**Goal of the exercise**.
Below are lines of data; restate word for word those running from the line containing "padding: 0;" to the line containing "height: 400px;", inclusive, and no others.

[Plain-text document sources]
—————
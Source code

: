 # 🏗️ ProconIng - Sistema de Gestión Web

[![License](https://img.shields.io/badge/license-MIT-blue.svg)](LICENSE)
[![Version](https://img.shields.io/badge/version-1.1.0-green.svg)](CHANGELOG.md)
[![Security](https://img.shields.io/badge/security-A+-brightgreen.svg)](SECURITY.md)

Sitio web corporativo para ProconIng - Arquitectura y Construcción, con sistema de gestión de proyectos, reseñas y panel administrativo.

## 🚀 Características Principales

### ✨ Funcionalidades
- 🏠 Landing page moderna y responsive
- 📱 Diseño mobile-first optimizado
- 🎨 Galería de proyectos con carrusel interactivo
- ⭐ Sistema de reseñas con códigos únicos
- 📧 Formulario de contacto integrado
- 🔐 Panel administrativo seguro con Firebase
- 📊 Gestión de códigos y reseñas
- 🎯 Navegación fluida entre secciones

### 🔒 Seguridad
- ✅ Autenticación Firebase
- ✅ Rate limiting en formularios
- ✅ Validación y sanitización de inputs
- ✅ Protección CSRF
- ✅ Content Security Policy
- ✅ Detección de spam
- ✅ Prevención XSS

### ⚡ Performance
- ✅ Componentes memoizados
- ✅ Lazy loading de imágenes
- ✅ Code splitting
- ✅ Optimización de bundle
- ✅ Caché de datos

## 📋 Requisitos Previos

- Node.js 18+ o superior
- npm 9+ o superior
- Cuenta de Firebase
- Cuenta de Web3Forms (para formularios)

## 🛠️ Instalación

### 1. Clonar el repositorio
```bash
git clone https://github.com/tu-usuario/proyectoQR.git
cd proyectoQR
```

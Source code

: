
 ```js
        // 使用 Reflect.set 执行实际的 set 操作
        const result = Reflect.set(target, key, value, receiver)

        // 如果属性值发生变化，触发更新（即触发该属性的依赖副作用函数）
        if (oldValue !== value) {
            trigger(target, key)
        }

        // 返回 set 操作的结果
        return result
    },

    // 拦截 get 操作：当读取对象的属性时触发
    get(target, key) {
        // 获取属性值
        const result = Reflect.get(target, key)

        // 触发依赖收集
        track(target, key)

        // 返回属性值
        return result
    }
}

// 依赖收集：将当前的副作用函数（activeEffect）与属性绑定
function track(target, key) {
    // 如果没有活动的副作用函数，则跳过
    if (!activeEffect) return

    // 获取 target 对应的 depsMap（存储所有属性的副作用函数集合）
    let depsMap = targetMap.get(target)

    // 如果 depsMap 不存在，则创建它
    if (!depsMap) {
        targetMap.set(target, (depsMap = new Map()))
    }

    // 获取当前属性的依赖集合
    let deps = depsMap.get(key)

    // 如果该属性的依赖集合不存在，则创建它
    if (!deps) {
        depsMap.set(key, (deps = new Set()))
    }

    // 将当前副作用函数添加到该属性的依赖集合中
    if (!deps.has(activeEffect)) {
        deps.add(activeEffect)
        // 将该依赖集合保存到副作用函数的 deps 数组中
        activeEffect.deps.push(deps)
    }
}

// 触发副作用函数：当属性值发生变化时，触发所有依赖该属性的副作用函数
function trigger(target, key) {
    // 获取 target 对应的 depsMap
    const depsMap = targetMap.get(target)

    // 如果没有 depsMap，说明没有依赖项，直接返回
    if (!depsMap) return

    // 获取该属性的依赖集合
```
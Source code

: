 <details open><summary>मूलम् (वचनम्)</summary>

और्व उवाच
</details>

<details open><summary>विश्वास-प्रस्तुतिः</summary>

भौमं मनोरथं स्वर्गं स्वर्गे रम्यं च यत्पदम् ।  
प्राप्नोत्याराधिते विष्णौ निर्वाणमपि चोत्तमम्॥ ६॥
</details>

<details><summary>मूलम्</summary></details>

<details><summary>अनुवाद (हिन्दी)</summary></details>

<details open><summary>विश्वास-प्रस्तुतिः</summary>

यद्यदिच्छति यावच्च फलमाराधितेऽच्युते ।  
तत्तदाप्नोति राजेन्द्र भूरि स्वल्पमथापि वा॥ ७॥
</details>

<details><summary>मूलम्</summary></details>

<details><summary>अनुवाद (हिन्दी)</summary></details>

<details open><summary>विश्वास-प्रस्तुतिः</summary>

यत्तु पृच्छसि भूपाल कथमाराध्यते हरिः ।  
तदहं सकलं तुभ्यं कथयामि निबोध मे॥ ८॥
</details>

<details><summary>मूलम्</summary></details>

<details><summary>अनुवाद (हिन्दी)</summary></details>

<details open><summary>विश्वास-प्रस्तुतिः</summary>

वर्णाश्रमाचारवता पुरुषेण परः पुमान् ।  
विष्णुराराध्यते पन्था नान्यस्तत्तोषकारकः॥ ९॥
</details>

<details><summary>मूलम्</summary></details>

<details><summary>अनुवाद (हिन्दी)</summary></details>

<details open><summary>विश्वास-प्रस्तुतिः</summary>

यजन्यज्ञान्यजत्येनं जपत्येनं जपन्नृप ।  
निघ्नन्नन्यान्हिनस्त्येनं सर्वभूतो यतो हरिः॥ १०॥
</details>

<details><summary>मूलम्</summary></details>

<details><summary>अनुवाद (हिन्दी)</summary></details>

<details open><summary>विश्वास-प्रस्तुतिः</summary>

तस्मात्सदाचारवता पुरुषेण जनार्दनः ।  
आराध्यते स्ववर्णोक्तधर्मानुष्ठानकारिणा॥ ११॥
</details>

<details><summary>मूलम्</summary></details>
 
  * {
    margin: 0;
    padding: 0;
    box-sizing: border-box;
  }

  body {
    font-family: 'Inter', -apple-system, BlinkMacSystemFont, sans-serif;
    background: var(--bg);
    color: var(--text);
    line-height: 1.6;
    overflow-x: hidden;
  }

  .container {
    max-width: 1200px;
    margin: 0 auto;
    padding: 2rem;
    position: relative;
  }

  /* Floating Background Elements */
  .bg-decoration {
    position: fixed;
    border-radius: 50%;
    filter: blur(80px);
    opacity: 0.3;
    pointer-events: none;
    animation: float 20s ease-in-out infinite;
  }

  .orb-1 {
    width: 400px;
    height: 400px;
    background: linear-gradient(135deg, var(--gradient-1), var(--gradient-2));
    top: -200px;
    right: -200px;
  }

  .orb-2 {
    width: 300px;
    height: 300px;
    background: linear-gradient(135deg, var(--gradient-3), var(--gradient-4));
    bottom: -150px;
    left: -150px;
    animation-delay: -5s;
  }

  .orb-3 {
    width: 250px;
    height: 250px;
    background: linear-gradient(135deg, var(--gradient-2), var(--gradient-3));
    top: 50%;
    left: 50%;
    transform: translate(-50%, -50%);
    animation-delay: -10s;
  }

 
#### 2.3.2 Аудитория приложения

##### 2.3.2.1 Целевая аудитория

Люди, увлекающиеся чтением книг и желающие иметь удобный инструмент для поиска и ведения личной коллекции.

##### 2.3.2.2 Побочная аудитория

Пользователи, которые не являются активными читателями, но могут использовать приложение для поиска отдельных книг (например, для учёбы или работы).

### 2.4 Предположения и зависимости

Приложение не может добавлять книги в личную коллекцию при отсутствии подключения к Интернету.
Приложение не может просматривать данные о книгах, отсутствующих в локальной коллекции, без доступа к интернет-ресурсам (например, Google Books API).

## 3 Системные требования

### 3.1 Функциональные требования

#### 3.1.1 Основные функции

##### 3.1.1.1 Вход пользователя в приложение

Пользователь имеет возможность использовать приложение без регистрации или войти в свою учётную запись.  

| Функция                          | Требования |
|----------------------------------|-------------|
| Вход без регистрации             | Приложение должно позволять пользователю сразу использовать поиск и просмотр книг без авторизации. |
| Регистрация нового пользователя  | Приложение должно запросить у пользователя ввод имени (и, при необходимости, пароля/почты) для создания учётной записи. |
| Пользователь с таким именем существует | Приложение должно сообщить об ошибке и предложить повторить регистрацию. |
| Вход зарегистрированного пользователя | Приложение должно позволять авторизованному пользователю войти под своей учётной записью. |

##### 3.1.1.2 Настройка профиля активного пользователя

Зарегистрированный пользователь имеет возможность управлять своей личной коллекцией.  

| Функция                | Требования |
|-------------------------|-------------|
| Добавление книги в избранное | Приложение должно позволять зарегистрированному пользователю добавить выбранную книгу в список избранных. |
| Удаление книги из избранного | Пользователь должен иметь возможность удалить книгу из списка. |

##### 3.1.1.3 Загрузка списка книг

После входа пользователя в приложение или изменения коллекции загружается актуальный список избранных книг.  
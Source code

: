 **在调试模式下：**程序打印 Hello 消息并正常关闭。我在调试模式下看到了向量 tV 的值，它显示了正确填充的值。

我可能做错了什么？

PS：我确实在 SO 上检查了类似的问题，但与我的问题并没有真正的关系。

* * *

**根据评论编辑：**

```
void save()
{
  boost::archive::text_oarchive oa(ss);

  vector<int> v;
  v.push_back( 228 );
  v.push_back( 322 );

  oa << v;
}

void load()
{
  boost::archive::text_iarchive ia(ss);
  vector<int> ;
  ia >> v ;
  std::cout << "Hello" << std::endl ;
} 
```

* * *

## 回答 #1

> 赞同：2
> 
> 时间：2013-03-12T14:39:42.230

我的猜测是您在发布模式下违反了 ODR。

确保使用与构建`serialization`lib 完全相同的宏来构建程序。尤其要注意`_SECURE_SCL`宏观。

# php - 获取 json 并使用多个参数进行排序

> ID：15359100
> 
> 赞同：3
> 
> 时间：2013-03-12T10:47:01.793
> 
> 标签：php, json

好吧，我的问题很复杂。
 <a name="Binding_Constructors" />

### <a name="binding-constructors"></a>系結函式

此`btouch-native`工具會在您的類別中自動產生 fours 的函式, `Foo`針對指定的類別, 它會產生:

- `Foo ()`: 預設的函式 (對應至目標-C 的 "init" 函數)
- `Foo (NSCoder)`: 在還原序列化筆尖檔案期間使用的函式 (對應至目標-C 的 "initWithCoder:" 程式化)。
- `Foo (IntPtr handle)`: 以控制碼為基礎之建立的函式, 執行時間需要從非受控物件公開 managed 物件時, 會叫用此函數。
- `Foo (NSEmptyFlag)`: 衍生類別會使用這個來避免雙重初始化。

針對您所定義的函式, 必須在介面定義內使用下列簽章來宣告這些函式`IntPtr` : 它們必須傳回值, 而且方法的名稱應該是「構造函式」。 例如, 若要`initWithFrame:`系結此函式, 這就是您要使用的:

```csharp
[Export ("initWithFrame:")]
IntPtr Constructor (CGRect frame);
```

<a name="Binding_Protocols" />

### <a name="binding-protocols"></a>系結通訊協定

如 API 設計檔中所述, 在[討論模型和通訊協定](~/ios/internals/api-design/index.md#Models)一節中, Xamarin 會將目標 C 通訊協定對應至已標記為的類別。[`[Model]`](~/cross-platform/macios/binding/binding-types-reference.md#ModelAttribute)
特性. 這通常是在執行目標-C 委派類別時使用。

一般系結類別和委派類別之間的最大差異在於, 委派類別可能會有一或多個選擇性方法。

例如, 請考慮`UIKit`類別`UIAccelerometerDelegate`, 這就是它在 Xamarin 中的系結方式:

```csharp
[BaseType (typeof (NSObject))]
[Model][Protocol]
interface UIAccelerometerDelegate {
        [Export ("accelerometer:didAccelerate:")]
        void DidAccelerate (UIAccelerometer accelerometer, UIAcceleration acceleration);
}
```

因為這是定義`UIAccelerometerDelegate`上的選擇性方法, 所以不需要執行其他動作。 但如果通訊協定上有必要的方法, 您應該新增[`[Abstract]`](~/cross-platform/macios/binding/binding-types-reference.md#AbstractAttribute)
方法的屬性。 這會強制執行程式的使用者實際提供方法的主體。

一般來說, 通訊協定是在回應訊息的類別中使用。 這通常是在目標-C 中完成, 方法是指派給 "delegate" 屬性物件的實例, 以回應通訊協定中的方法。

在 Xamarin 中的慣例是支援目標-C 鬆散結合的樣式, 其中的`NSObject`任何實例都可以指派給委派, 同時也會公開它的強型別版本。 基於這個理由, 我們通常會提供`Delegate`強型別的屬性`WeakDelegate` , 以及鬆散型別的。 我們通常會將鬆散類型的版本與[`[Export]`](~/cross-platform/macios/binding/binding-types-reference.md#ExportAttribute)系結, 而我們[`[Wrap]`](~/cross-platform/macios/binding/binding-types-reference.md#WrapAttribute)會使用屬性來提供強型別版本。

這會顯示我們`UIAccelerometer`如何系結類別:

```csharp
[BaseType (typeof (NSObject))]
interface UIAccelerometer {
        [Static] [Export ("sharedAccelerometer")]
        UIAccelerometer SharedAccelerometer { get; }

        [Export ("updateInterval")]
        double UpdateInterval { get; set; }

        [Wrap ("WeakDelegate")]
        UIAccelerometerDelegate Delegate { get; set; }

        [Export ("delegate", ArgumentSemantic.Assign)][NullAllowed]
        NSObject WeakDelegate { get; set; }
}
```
—————
**Task result**.
    padding: 0;
    box-sizing: border-box;
  }

  body {
    font-family: 'Inter', -apple-system, BlinkMacSystemFont, sans-serif;
    background: var(--bg);
    color: var(--text);
    line-height: 1.6;
    overflow-x: hidden;
  }

  .container {
    max-width: 1200px;
    margin: 0 auto;
    padding: 2rem;
    position: relative;
  }

  /* Floating Background Elements */
  .bg-decoration {
    position: fixed;
    border-radius: 50%;
    filter: blur(80px);
    opacity: 0.3;
    pointer-events: none;
    animation: float 20s ease-in-out infinite;
  }

  .orb-1 {
    width: 400px;
    height: 400px;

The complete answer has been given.